==== Dataset content
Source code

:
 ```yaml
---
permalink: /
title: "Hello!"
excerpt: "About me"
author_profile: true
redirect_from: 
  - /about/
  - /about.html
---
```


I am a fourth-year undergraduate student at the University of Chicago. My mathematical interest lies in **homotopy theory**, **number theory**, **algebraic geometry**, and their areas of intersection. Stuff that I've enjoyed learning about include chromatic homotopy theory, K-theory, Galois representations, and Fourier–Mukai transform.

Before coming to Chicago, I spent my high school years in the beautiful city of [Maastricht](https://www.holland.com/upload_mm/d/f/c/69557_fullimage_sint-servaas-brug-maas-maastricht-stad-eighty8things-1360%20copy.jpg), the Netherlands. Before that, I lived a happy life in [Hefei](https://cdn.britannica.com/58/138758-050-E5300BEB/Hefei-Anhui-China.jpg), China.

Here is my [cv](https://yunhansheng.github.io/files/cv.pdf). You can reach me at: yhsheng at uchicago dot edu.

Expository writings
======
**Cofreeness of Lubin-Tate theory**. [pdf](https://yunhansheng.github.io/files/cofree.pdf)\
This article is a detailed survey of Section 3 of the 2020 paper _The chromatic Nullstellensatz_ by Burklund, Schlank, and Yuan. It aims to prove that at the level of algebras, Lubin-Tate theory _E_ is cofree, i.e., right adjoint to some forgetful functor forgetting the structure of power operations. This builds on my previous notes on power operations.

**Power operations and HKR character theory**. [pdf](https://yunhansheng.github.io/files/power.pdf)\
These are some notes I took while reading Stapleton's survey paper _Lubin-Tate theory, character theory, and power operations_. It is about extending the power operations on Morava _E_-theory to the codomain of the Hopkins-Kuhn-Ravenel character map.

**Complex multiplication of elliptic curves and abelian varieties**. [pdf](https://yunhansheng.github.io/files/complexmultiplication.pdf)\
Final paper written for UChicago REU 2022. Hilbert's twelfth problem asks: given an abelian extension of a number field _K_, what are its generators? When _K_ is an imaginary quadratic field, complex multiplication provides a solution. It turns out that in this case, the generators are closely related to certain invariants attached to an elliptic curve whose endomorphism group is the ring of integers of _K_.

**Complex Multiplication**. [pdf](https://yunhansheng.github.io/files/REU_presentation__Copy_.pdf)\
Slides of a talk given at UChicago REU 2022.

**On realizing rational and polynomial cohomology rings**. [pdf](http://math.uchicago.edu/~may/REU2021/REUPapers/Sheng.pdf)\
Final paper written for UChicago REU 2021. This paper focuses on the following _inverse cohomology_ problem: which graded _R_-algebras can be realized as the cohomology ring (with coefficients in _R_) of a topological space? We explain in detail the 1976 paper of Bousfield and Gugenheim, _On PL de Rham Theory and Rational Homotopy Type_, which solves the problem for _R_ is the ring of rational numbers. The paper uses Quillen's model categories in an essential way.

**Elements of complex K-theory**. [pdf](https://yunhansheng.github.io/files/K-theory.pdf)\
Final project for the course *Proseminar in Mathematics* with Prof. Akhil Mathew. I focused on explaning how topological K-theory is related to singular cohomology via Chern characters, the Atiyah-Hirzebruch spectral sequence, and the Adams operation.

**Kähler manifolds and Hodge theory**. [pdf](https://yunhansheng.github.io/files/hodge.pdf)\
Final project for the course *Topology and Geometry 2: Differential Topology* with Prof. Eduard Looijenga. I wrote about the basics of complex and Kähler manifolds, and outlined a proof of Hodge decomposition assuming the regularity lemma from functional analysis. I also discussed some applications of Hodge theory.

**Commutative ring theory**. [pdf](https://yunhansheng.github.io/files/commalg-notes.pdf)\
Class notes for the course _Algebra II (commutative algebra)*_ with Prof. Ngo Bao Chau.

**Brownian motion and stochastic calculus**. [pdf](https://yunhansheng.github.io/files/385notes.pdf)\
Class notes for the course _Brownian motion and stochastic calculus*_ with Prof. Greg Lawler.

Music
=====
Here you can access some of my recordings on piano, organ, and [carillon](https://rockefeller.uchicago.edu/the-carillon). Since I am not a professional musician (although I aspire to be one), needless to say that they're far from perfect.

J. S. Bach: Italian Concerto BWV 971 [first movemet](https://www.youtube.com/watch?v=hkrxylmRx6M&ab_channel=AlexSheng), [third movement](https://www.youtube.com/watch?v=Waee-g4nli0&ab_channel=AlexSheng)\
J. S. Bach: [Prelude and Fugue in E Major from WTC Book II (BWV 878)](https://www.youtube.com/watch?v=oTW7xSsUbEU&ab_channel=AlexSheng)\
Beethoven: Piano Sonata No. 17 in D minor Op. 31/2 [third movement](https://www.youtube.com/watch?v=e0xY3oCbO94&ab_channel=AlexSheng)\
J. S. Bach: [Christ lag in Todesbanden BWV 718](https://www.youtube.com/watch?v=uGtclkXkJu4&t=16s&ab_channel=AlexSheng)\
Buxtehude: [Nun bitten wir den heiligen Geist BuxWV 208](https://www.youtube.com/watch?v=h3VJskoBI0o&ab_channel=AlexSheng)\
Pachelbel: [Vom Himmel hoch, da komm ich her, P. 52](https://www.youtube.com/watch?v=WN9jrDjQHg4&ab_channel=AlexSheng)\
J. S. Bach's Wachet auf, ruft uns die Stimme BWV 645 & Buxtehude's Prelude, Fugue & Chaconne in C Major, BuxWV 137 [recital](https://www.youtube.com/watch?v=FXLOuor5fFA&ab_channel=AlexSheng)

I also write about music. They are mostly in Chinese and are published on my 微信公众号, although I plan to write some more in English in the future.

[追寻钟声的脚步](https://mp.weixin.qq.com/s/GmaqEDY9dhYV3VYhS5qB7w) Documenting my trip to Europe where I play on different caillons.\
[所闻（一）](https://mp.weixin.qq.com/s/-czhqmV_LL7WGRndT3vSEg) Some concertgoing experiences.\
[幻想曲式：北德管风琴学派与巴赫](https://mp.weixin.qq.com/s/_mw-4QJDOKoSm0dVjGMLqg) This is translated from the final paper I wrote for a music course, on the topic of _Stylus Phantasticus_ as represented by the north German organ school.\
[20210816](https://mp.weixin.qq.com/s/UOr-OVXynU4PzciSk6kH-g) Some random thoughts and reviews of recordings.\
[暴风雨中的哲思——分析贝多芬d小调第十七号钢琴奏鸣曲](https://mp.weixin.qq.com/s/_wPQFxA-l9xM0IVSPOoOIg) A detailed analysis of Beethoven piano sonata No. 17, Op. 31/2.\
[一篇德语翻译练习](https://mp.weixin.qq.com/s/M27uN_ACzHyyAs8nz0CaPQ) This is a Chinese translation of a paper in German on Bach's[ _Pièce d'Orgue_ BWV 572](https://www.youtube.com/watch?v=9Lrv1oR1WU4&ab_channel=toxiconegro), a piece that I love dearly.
========
• _Aim of the exercise_
From the data above, output only the lines between the line containing "Beethoven: Piano Sonata" and the line containing "J. S. Bach's", inclusive, exactly as written.

• _Answer to this exercise_
Beethoven: Piano Sonata No. 17 in D minor Op. 31/2 [third movement](https://www.youtube.com/watch?v=e0xY3oCbO94&ab_channel=AlexSheng)\
J. S. Bach: [Christ lag in Todesbanden BWV 718](https://www.youtube.com/watch?v=uGtclkXkJu4&t=16s&ab_channel=AlexSheng)\
Buxtehude: [Nun bitten wir den heiligen Geist BuxWV 208](https://www.youtube.com/watch?v=h3VJskoBI0o&ab_channel=AlexSheng)\
Pachelbel: [Vom Himmel hoch, da komm ich her, P. 52](https://www.youtube.com/watch?v=WN9jrDjQHg4&ab_channel=AlexSheng)\
J. S. Bach's Wachet auf, ruft uns die Stimme BWV 645 & Buxtehude's Prelude, Fugue & Chaconne in C Major, BuxWV 137 [recital](https://www.youtube.com/watch?v=FXLOuor5fFA&ab_channel=AlexSheng)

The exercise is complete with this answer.